Saved data entries:
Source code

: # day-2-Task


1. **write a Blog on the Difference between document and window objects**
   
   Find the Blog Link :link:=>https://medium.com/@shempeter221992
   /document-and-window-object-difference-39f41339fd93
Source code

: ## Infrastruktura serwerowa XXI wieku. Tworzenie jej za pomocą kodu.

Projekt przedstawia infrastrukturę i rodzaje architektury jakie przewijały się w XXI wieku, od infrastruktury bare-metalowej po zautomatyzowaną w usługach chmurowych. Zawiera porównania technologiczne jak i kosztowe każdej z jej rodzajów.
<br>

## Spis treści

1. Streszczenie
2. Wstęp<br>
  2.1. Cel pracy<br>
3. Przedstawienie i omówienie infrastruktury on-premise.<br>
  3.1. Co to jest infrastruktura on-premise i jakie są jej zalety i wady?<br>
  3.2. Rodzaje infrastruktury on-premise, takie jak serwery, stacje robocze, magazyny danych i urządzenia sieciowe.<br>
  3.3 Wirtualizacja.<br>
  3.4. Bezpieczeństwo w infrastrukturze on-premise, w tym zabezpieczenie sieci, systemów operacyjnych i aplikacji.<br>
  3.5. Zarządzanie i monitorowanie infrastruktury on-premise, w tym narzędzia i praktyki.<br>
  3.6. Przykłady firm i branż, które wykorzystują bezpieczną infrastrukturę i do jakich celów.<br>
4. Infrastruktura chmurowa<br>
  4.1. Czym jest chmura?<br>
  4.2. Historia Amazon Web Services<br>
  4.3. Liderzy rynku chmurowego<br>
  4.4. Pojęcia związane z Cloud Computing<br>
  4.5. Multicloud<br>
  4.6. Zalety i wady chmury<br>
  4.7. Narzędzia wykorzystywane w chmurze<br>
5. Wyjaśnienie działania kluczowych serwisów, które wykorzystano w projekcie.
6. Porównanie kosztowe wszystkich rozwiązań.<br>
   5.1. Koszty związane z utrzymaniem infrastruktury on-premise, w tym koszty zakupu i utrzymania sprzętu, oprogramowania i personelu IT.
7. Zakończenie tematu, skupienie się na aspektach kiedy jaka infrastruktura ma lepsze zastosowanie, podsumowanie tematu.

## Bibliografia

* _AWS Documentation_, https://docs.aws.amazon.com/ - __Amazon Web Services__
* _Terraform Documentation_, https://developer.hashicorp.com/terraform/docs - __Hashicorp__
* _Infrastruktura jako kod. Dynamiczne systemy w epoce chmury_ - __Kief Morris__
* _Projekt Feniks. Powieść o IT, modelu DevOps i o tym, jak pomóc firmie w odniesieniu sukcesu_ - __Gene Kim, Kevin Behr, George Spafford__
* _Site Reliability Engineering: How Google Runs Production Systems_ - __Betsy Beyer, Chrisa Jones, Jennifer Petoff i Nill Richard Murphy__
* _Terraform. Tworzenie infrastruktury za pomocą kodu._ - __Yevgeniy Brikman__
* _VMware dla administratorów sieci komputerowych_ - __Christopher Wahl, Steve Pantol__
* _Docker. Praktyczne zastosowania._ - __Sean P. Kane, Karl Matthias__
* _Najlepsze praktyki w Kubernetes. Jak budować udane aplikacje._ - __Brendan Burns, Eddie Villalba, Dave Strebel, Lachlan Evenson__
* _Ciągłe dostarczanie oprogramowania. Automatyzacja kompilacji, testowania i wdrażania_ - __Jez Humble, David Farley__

PROBLEM REQUIREMENTS:
Every line of the data above should be retyped precisely.

EXERCISE ANSWER:
Source code

: # day-2-Task


1. **write a Blog on the Difference between document and window objects**
   
   Find the Blog Link :link:=>https://medium.com/@shempeter221992
   /document-and-window-object-difference-39f41339fd93
Source code

: ## Infrastruktura serwerowa XXI wieku. Tworzenie jej za pomocą kodu.

Projekt przedstawia infrastrukturę i rodzaje architektury jakie przewijały się w XXI wieku, od infrastruktury bare-metalowej po zautomatyzowaną w usługach chmurowych. Zawiera porównania technologiczne jak i kosztowe każdej z jej rodzajów.
<br>

## Spis treści

1. Streszczenie
2. Wstęp<br>
  2.1. Cel pracy<br>
3. Przedstawienie i omówienie infrastruktury on-premise.<br>
  3.1. Co to jest infrastruktura on-premise i jakie są jej zalety i wady?<br>
  3.2. Rodzaje infrastruktury on-premise, takie jak serwery, stacje robocze, magazyny danych i urządzenia sieciowe.<br>
  3.3 Wirtualizacja.<br>
  3.4. Bezpieczeństwo w infrastrukturze on-premise, w tym zabezpieczenie sieci, systemów operacyjnych i aplikacji.<br>
  3.5. Zarządzanie i monitorowanie infrastruktury on-premise, w tym narzędzia i praktyki.<br>
  3.6. Przykłady firm i branż, które wykorzystują bezpieczną infrastrukturę i do jakich celów.<br>
4. Infrastruktura chmurowa<br>
  4.1. Czym jest chmura?<br>
  4.2. Historia Amazon Web Services<br>
  4.3. Liderzy rynku chmurowego<br>
  4.4. Pojęcia związane z Cloud Computing<br>
  4.5. Multicloud<br>
  4.6. Zalety i wady chmury<br>
  4.7. Narzędzia wykorzystywane w chmurze<br>
5. Wyjaśnienie działania kluczowych serwisów, które wykorzystano w projekcie.
6. Porównanie kosztowe wszystkich rozwiązań.<br>
   5.1. Koszty związane z utrzymaniem infrastruktury on-premise, w tym koszty zakupu i utrzymania sprzętu, oprogramowania i personelu IT.
7. Zakończenie tematu, skupienie się na aspektach kiedy jaka infrastruktura ma lepsze zastosowanie, podsumowanie tematu.

## Bibliografia

* _AWS Documentation_, https://docs.aws.amazon.com/ - __Amazon Web Services__
* _Terraform Documentation_, https://developer.hashicorp.com/terraform/docs - __Hashicorp__
* _Infrastruktura jako kod. Dynamiczne systemy w epoce chmury_ - __Kief Morris__
* _Projekt Feniks. Powieść o IT, modelu DevOps i o tym, jak pomóc firmie w odniesieniu sukcesu_ - __Gene Kim, Kevin Behr, George Spafford__
* _Site Reliability Engineering: How Google Runs Production Systems_ - __Betsy Beyer, Chrisa Jones, Jennifer Petoff i Nill Richard Murphy__
* _Terraform. Tworzenie infrastruktury za pomocą kodu._ - __Yevgeniy Brikman__
* _VMware dla administratorów sieci komputerowych_ - __Christopher Wahl, Steve Pantol__
* _Docker. Praktyczne zastosowania._ - __Sean P. Kane, Karl Matthias__
* _Najlepsze praktyki w Kubernetes. Jak budować udane aplikacje._ - __Brendan Burns, Eddie Villalba, Dave Strebel, Lachlan Evenson__
* _Ciągłe dostarczanie oprogramowania. Automatyzacja kompilacji, testowania i wdrażania_ - __Jez Humble, David Farley__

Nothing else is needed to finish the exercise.